### PROBLEM TO SOLVE
Give back every record exactly, images excluded.

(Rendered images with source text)
= = = = =
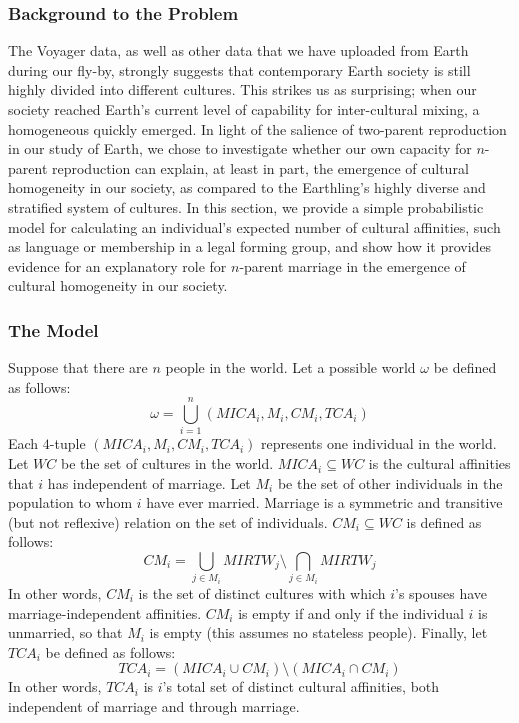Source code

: 
\subsubsection{Background to the Problem}
The Voyager data, as well as other data that we have uploaded from Earth during our fly-by, strongly suggests that contemporary Earth society is still highly divided into different cultures. This strikes us as surprising; when our society reached Earth's current level of capability for inter-cultural mixing, a homogeneous quickly emerged. In light of the salience of two-parent reproduction in our study of Earth, we chose to investigate whether our own capacity for $n$-parent reproduction can explain, at least in part, the emergence of cultural homogeneity in our society, as compared to the Earthling's highly diverse and stratified system of cultures. In this section, we provide a simple probabilistic model for calculating an individual's expected number of cultural affinities, such as language or membership in a legal forming group, and show how it provides evidence for an explanatory role for $n$-parent marriage in the emergence of cultural homogeneity in our society.

\subsubsection{The Model}
Suppose that there are $n$ people in the world. Let a possible world $\omega$ be defined as follows:
\begin{equation}
    \omega = \bigcup_{i=1}^{n}(MICA_{i}, M_{i}, CM_{i}, TCA_{i})
\end{equation}
Each $4$-tuple $(MICA_{i}, M_{i}, CM_{i}, TCA_{i})$ represents one individual in the world. Let $WC$ be the set of cultures in the world. $MICA_{i}\subseteq WC$ is the cultural affinities that $i$ has independent of marriage. Let $M_{i}$ be the set of other individuals in the population to whom $i$ have ever married. Marriage is a symmetric and transitive (but not reflexive) relation on the set of individuals. $CM_{i}\subseteq WC$ is defined as follows:
\begin{equation}
    CM_{i}=\bigcup_{j\in M_{i}}MIRTW_{j}\setminus\bigcap_{j\in M_{i}}MIRTW_{j}
\end{equation}
In other words, $CM_{i}$ is the set of distinct cultures with which $i$'s spouses have marriage-independent affinities. $CM_{i}$ is empty if and only if the individual $i$ is unmarried, so that $M_{i}$ is empty (this assumes no stateless people). Finally, let $TCA_{i}$ be defined as follows:
\begin{equation}
    TCA_{i}=(MICA_{i}\cup CM_{i})\setminus (MICA_{i}\cap CM_{i})
\end{equation}
In other words, $TCA_{i}$ is $i$'s total set of distinct cultural affinities, both independent of marriage and through marriage.\par 

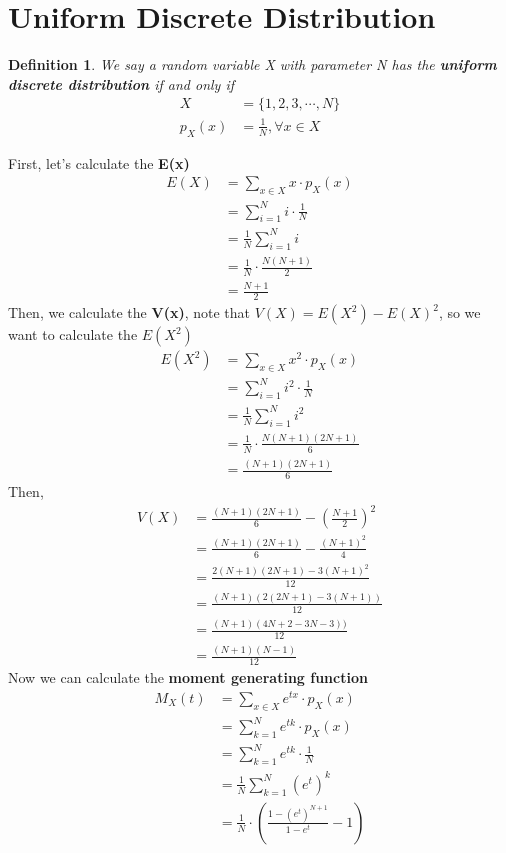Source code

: \documentclass[11pt,oneside]{book}
\theoremstyle{break}
\theoremstyle{break}
\newtheorem{defn}{Definition}[corL]
\begin{document}
\section[Uniform Discrete Distribution]{Uniform Discrete Distribution}
\begin{defn}We say a random variable X with parameter N has the \textbf{uniform discrete distribution} if and only if \begin{align*}
X&=\{1,2,3,\cdots,N\}\\
p_X(x)&=\frac{1}{N},\forall x\in X
\end{align*} 
\end{defn}
First, let's calculate the \textbf{E(x)}\begin{align*}
E(X)&=\sum_{x\in X}x\cdot p_X(x)\\
&=\sum_{i=1}^{N}i\cdot \frac{1}{N}\\
&=\frac{1}{N}\sum_{i=1}^{N}i\\
&=\frac{1}{N}\cdot \frac{N(N+1)}{2}\\
&=\frac{N+1}{2}
\end{align*}
Then, we calculate the \textbf{V(x)}, note that $V(X)=E(X^2)-E(X)^2$, so we want to calculate the $E(X^2)$\begin{align*}
E(X^2)&=\sum_{x\in X}x^2\cdot p_X(x)\\
&=\sum_{i=1}^{N}i^2\cdot \frac{1}{N}\\
&=\frac{1}{N}\sum_{i=1}^{N}i^2\\
&=\frac{1}{N}\cdot \frac{N(N+1)(2N+1)}{6}\\
&=\frac{(N+1)(2N+1)}{6}
\end{align*}
Then,\begin{align*}
V(X)&=\frac{(N+1)(2N+1)}{6}-\left( \frac{N+1}{2}\right)^2\\
&=\frac{(N+1)(2N+1)}{6}-\frac{\left( N+1\right)^2}{4}\\
&=\frac{2(N+1)(2N+1)-3(N+1)^2}{12}\\
&=\frac{(N+1)(2(2N+1)-3(N+1)) }{12}\\
&=\frac{(N+1)(4N+2-3N-3)) }{12}\\
&=\frac{(N+1)(N-1)}{12}
\end{align*}
Now we can calculate the \textbf{moment generating function} \begin{align*}
M_X(t)&=\sum_{x\in X}e^{tx}\cdot p_X(x)\\
&=\sum_{k=1}^{N}e^{tk}\cdot p_X(x)\\
&=\sum_{k=1}^{N}e^{tk}\cdot \frac{1}{N}\\
&=\frac{1}{N} \sum_{k=1}^{N}(e^{t})^k\\
&=\frac{1}{N}\cdot \left( \frac{1-(e^t)^{N+1}}{1-e^t} -1 \right)
\end{align*}
\end{document}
= = = = =
### COMPLETED EXERCISE
Source code

: 
\subsubsection{Background to the Problem}
The Voyager data, as well as other data that we have uploaded from Earth during our fly-by, strongly suggests that contemporary Earth society is still highly divided into different cultures. This strikes us as surprising; when our society reached Earth's current level of capability for inter-cultural mixing, a homogeneous quickly emerged. In light of the salience of two-parent reproduction in our study of Earth, we chose to investigate whether our own capacity for $n$-parent reproduction can explain, at least in part, the emergence of cultural homogeneity in our society, as compared to the Earthling's highly diverse and stratified system of cultures. In this section, we provide a simple probabilistic model for calculating an individual's expected number of cultural affinities, such as language or membership in a legal forming group, and show how it provides evidence for an explanatory role for $n$-parent marriage in the emergence of cultural homogeneity in our society.

\subsubsection{The Model}
Suppose that there are $n$ people in the world. Let a possible world $\omega$ be defined as follows:
\begin{equation}
    \omega = \bigcup_{i=1}^{n}(MICA_{i}, M_{i}, CM_{i}, TCA_{i})
\end{equation}
Each $4$-tuple $(MICA_{i}, M_{i}, CM_{i}, TCA_{i})$ represents one individual in the world. Let $WC$ be the set of cultures in the world. $MICA_{i}\subseteq WC$ is the cultural affinities that $i$ has independent of marriage. Let $M_{i}$ be the set of other individuals in the population to whom $i$ have ever married. Marriage is a symmetric and transitive (but not reflexive) relation on the set of individuals. $CM_{i}\subseteq WC$ is defined as follows:
\begin{equation}
    CM_{i}=\bigcup_{j\in M_{i}}MIRTW_{j}\setminus\bigcap_{j\in M_{i}}MIRTW_{j}
\end{equation}
In other words, $CM_{i}$ is the set of distinct cultures with which $i$'s spouses have marriage-independent affinities. $CM_{i}$ is empty if and only if the individual $i$ is unmarried, so that $M_{i}$ is empty (this assumes no stateless people). Finally, let $TCA_{i}$ be defined as follows:
\begin{equation}
    TCA_{i}=(MICA_{i}\cup CM_{i})\setminus (MICA_{i}\cap CM_{i})
\end{equation}
In other words, $TCA_{i}$ is $i$'s total set of distinct cultural affinities, both independent of marriage and through marriage.\par 

Source code

: \documentclass[11pt,oneside]{book}
\theoremstyle{break}
\theoremstyle{break}
\newtheorem{defn}{Definition}[corL]
\begin{document}
\section[Uniform Discrete Distribution]{Uniform Discrete Distribution}
\begin{defn}We say a random variable X with parameter N has the \textbf{uniform discrete distribution} if and only if \begin{align*}
X&=\{1,2,3,\cdots,N\}\\
p_X(x)&=\frac{1}{N},\forall x\in X
\end{align*} 
\end{defn}
First, let's calculate the \textbf{E(x)}\begin{align*}
E(X)&=\sum_{x\in X}x\cdot p_X(x)\\
&=\sum_{i=1}^{N}i\cdot \frac{1}{N}\\
&=\frac{1}{N}\sum_{i=1}^{N}i\\
&=\frac{1}{N}\cdot \frac{N(N+1)}{2}\\
&=\frac{N+1}{2}
\end{align*}
Then, we calculate the \textbf{V(x)}, note that $V(X)=E(X^2)-E(X)^2$, so we want to calculate the $E(X^2)$\begin{align*}
E(X^2)&=\sum_{x\in X}x^2\cdot p_X(x)\\
&=\sum_{i=1}^{N}i^2\cdot \frac{1}{N}\\
&=\frac{1}{N}\sum_{i=1}^{N}i^2\\
&=\frac{1}{N}\cdot \frac{N(N+1)(2N+1)}{6}\\
&=\frac{(N+1)(2N+1)}{6}
\end{align*}
Then,\begin{align*}
V(X)&=\frac{(N+1)(2N+1)}{6}-\left( \frac{N+1}{2}\right)^2\\
&=\frac{(N+1)(2N+1)}{6}-\frac{\left( N+1\right)^2}{4}\\
&=\frac{2(N+1)(2N+1)-3(N+1)^2}{12}\\
&=\frac{(N+1)(2(2N+1)-3(N+1)) }{12}\\
&=\frac{(N+1)(4N+2-3N-3)) }{12}\\
&=\frac{(N+1)(N-1)}{12}
\end{align*}
Now we can calculate the \textbf{moment generating function} \begin{align*}
M_X(t)&=\sum_{x\in X}e^{tx}\cdot p_X(x)\\
&=\sum_{k=1}^{N}e^{tk}\cdot p_X(x)\\
&=\sum_{k=1}^{N}e^{tk}\cdot \frac{1}{N}\\
&=\frac{1}{N} \sum_{k=1}^{N}(e^{t})^k\\
&=\frac{1}{N}\cdot \left( \frac{1-(e^t)^{N+1}}{1-e^t} -1 \right)
\end{align*}
\end{document}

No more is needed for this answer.